Senin, 27 Juli 2015
Relakan Semua Demi Sahabat
Namaku Fiza Zahra Umira. Nama yang indah kata tanteku. Kata orang aku memiliki wajah yang manis, kepribadian yang tertutup dan lebih suka menyendiri. Aku mempunyai sahabat yang super kepo, namanya “Rara Sheina Nugroho” seperti yang kalian bayangkan, dia anak orang kaya. Dia cewek paling cantik di kelas bahkan dia popular dissekolahan. Tiap hari banyak cowok yang datang silih berganti hanya untuk memikat hatinya.
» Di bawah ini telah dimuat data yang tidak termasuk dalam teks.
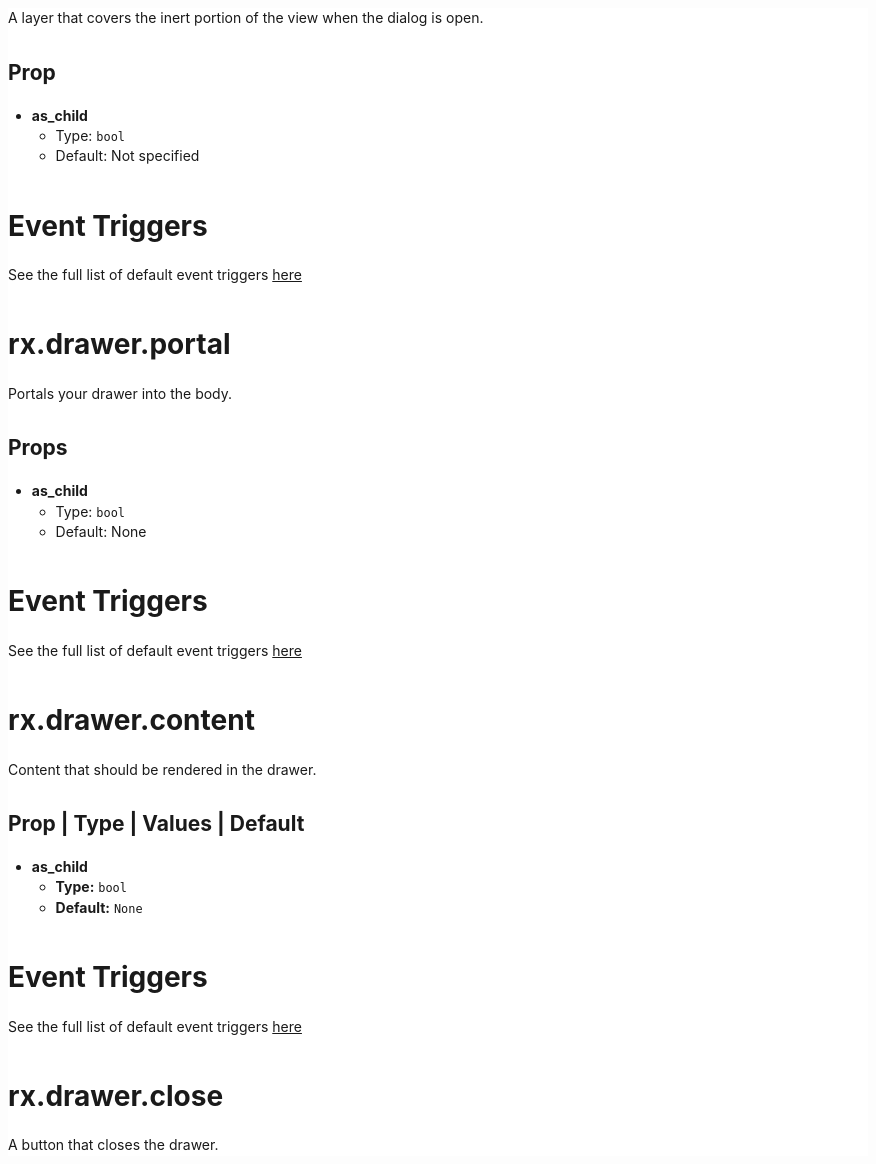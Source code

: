A layer that covers the inert portion of the view when the dialog is open.

## Prop

- **as_child**
  - Type: `bool`
  - Default: Not specified

# Event Triggers

See the full list of default event triggers [here](https://reflex.dev/docs/api-reference/event-triggers/)

# rx.drawer.portal
Portals your drawer into the body.

## Props

- **as_child**
  - Type: `bool`
  - Default: None

# Event Triggers

See the full list of default event triggers [here](https://reflex.dev/docs/api-reference/event-triggers/)

# rx.drawer.content

Content that should be rendered in the drawer.

## Prop | Type | Values | Default

- **as_child**
  - **Type:** `bool`
  - **Default:** `None`

# Event Triggers

See the full list of default event triggers [here](https://reflex.dev/docs/api-reference/event-triggers/)

# rx.drawer.close

A button that closes the drawer.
Malam itu, aku duduk menatap langit kelam denan penuh harapan. Langit yang dihiasi bintang kerlap kerlip yang membuatku terpana menatapnya. “andai saja kamu mengetahui semuanya” ucapku lirih menahan tangis. Kini, hanya ada dia dikhayalanku. Hingga seorang menepuk pundakku dan akupun terkejut. “fiza” ucapnya. Akupun membalikan tubuh kecilku, “ eh kamu toh ra, ngapain kesini malam malam?” tanyaku kepada sosok yang berdiri dihadapanku ini. siapa lagi kalau bukan “Rara”. “eh, seharusnya gua dong yang bertanya, ngapain lu di luar malam malam za”. Bukannya menjawab pertanyaanku, dia malah balik bertanya kepadaku. “Kepoo” ucapku asal. “hmmm, ya udah” ucapnya singkat. “kita masuk yuk ra” pintaku kepada rara.
Aku dan rara memasuki rumahku. Kata orang sekitar, rumahku tergolong mewah. “duduk ra”pinta ku. “siiip” jawab rara. Aku berjalan kea rah lemari es untuk mengambil minuman “mau minum apa ra?” tanyaku kepada rara. “terserah lu ajar za”, lalu aku mengambil dua botol minuman kaleng dan memberikannya kepada rara.”ni ra” kataku sambil memberikan minumanitu.
Detik demi detik berlalu, tak ada satu patah katapun yang kami ucapkan. “woy fiza, kita kekamar lu yuk” ucapnya sambil menarik tanganku. “ngapain?” tanyaku. “kan slama kita sahabatn gua gak pernah kekamar lu” ucapnya sambil berjalan.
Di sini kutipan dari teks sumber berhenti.